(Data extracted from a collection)
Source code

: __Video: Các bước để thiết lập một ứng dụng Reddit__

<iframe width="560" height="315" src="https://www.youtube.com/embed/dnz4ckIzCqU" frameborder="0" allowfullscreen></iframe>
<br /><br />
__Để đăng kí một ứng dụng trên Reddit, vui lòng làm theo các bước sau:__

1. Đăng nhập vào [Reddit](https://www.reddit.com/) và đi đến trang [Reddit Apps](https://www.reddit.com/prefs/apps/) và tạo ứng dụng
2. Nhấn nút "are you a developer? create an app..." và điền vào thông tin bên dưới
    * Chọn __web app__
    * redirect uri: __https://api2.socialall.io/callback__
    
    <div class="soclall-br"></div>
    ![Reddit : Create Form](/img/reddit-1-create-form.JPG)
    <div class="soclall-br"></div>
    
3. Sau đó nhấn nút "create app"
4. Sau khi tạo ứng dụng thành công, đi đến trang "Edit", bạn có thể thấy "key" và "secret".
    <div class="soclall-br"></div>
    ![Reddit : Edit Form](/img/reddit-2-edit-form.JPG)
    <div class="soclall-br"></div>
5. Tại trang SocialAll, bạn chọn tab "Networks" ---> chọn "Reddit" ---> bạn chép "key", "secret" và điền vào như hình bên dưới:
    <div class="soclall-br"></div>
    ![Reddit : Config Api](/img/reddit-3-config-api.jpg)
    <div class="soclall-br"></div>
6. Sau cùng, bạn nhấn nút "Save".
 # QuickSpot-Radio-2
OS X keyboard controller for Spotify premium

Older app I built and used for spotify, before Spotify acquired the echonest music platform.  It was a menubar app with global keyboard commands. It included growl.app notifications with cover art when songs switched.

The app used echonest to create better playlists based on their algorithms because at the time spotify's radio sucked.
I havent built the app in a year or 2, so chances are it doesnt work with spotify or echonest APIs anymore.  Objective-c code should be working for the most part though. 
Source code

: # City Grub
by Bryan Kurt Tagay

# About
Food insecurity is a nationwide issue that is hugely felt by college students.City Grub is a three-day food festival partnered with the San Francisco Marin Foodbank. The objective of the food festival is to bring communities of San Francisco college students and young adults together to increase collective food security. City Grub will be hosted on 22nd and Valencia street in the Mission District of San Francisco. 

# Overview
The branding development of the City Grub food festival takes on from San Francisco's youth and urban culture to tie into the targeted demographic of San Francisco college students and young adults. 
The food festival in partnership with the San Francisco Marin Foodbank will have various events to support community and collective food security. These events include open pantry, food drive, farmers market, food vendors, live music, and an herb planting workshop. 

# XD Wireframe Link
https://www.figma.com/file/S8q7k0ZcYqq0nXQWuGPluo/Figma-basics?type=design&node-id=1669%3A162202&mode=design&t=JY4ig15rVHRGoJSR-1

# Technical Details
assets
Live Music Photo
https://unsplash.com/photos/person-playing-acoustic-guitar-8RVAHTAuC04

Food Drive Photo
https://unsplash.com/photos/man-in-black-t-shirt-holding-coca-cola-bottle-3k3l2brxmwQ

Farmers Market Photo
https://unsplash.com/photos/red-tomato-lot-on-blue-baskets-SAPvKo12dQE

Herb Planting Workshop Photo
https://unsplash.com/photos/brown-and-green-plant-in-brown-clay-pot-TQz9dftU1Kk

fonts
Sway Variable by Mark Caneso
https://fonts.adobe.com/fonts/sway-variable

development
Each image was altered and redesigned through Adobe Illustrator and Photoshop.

To do →
Repeat back all entries verbatim.

Task answer →
Source code

: __Video: Các bước để thiết lập một ứng dụng Reddit__

<iframe width="560" height="315" src="https://www.youtube.com/embed/dnz4ckIzCqU" frameborder="0" allowfullscreen></iframe>
<br /><br />
__Để đăng kí một ứng dụng trên Reddit, vui lòng làm theo các bước sau:__

1. Đăng nhập vào [Reddit](https://www.reddit.com/) và đi đến trang [Reddit Apps](https://www.reddit.com/prefs/apps/) và tạo ứng dụng
2. Nhấn nút "are you a developer? create an app..." và điền vào thông tin bên dưới
    * Chọn __web app__
    * redirect uri: __https://api2.socialall.io/callback__
    
    <div class="soclall-br"></div>
    ![Reddit : Create Form](/img/reddit-1-create-form.JPG)
    <div class="soclall-br"></div>
    
3. Sau đó nhấn nút "create app"
4. Sau khi tạo ứng dụng thành công, đi đến trang "Edit", bạn có thể thấy "key" và "secret".
    <div class="soclall-br"></div>
    ![Reddit : Edit Form](/img/reddit-2-edit-form.JPG)
    <div class="soclall-br"></div>
5. Tại trang SocialAll, bạn chọn tab "Networks" ---> chọn "Reddit" ---> bạn chép "key", "secret" và điền vào như hình bên dưới:
    <div class="soclall-br"></div>
    ![Reddit : Config Api](/img/reddit-3-config-api.jpg)
    <div class="soclall-br"></div>
6. Sau cùng, bạn nhấn nút "Save".
 # QuickSpot-Radio-2
OS X keyboard controller for Spotify premium

Older app I built and used for spotify, before Spotify acquired the echonest music platform.  It was a menubar app with global keyboard commands. It included growl.app notifications with cover art when songs switched.

The app used echonest to create better playlists based on their algorithms because at the time spotify's radio sucked.
I havent built the app in a year or 2, so chances are it doesnt work with spotify or echonest APIs anymore.  Objective-c code should be working for the most part though. 
Source code

: # City Grub
by Bryan Kurt Tagay

# About
Food insecurity is a nationwide issue that is hugely felt by college students.City Grub is a three-day food festival partnered with the San Francisco Marin Foodbank. The objective of the food festival is to bring communities of San Francisco college students and young adults together to increase collective food security. City Grub will be hosted on 22nd and Valencia street in the Mission District of San Francisco. 

# Overview
The branding development of the City Grub food festival takes on from San Francisco's youth and urban culture to tie into the targeted demographic of San Francisco college students and young adults. 
The food festival in partnership with the San Francisco Marin Foodbank will have various events to support community and collective food security. These events include open pantry, food drive, farmers market, food vendors, live music, and an herb planting workshop. 

# XD Wireframe Link
https://www.figma.com/file/S8q7k0ZcYqq0nXQWuGPluo/Figma-basics?type=design&node-id=1669%3A162202&mode=design&t=JY4ig15rVHRGoJSR-1

# Technical Details
assets
Live Music Photo
https://unsplash.com/photos/person-playing-acoustic-guitar-8RVAHTAuC04

Food Drive Photo
https://unsplash.com/photos/man-in-black-t-shirt-holding-coca-cola-bottle-3k3l2brxmwQ

Farmers Market Photo
https://unsplash.com/photos/red-tomato-lot-on-blue-baskets-SAPvKo12dQE

Herb Planting Workshop Photo
https://unsplash.com/photos/brown-and-green-plant-in-brown-clay-pot-TQz9dftU1Kk

fonts
Sway Variable by Mark Caneso
https://fonts.adobe.com/fonts/sway-variable

development
Each image was altered and redesigned through Adobe Illustrator and Photoshop.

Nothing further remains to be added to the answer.